China Places a New, Higher Tax on Pollution

    02 January, 2017

    Recently, dangerous levels of air pollution spread over several major cities in China. The problem shows that China has much to do to fight pollution. But China is also changing the way it deals with the problem.

    In the past, local governments, including officials in the capital Beijing, would have denied the problem. But, during the recent period of smog, schools and some polluting factories were closed. Also, the number of cars permitted on city streets was limited.

    Environmental groups say the number of clear days is increasing. More people are paying attention to the deadly effects of microscopic air pollutants called PM 2.5. These small particles can harm human lungs.

    A woman uses a scarf and others wear masks to cover their face from pollutants as they walk along a street on a polluted day in Beijing, Tuesday, Dec. 8, 2015.
    A woman uses a scarf and others wear masks to cover their face from pollutants as they walk along a street on a polluted day in Beijing, Tuesday, Dec. 8, 2015.

    During the five-day pollution crisis, state-run Xinhua news agency reports that 15 million face masks were sold online.

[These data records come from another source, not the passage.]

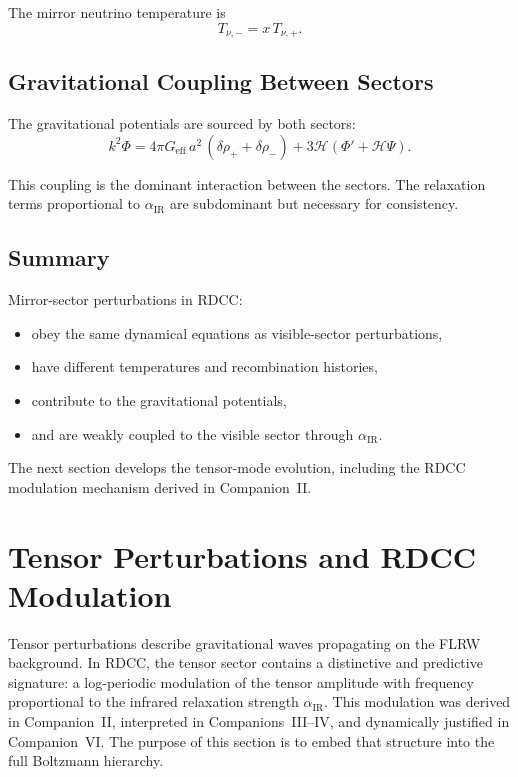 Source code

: \documentclass[11pt,a4paper]{article}
\begin{document}
The mirror neutrino temperature is
\begin{equation}
    T_{\nu,-} = x\,T_{\nu,+}.
\end{equation}

\subsection{Gravitational Coupling Between Sectors}

The gravitational potentials are sourced by both sectors:
\begin{equation}
    k^{2}\Phi
    = 4\pi G_{\mathrm{eff}}\,a^{2}\,(\delta\rho_{+} + \delta\rho_{-})
      + 3\mathcal{H}(\Phi' + \mathcal{H}\Psi).
\end{equation}

This coupling is the dominant interaction between the sectors. The relaxation terms
proportional to $\alpha_{\mathrm{IR}}$ are subdominant but necessary for consistency.

\subsection{Summary}

Mirror-sector perturbations in RDCC:
\begin{itemize}
    \item obey the same dynamical equations as visible-sector perturbations,
    \item have different temperatures and recombination histories,
    \item contribute to the gravitational potentials,
    \item and are weakly coupled to the visible sector through $\alpha_{\mathrm{IR}}$.
\end{itemize}

The next section develops the tensor-mode evolution, including the RDCC modulation
mechanism derived in Companion~II.

\section{Tensor Perturbations and RDCC Modulation}

Tensor perturbations describe gravitational waves propagating on the FLRW background.
In RDCC, the tensor sector contains a distinctive and predictive signature: a log-periodic
modulation of the tensor amplitude with frequency proportional to the infrared relaxation
strength $\alpha_{\mathrm{IR}}$. This modulation was derived in Companion~II, interpreted in
Companions~III–IV, and dynamically justified in Companion~VI. The purpose of this section
is to embed that structure into the full Boltzmann hierarchy.
\end{document}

    Recently, China's National People's Congress passed a new environmental tax. The tax affects polluters of air, water and solids. Noise pollution is also among the things that can be taxed. The new law aims to pressure polluters and give the government more enforcement power.

    Weak local enforcement

    The law aims to deal with the failure of local governments to watch, enforce, and punish polluters. For nearly 40 years, China has been collecting fees from polluters. However, the system did not work well.

    Under the old pollution fee law, local governments placed more importance on economic growth than the environment.

    Yuan Ying works for the Climate and Energy Unit of Greenpeace East Asia in Beijing. She said a pollution tax is a good step.

    She said the new policy will help cause local governments to make tougher rules for companies that pollute.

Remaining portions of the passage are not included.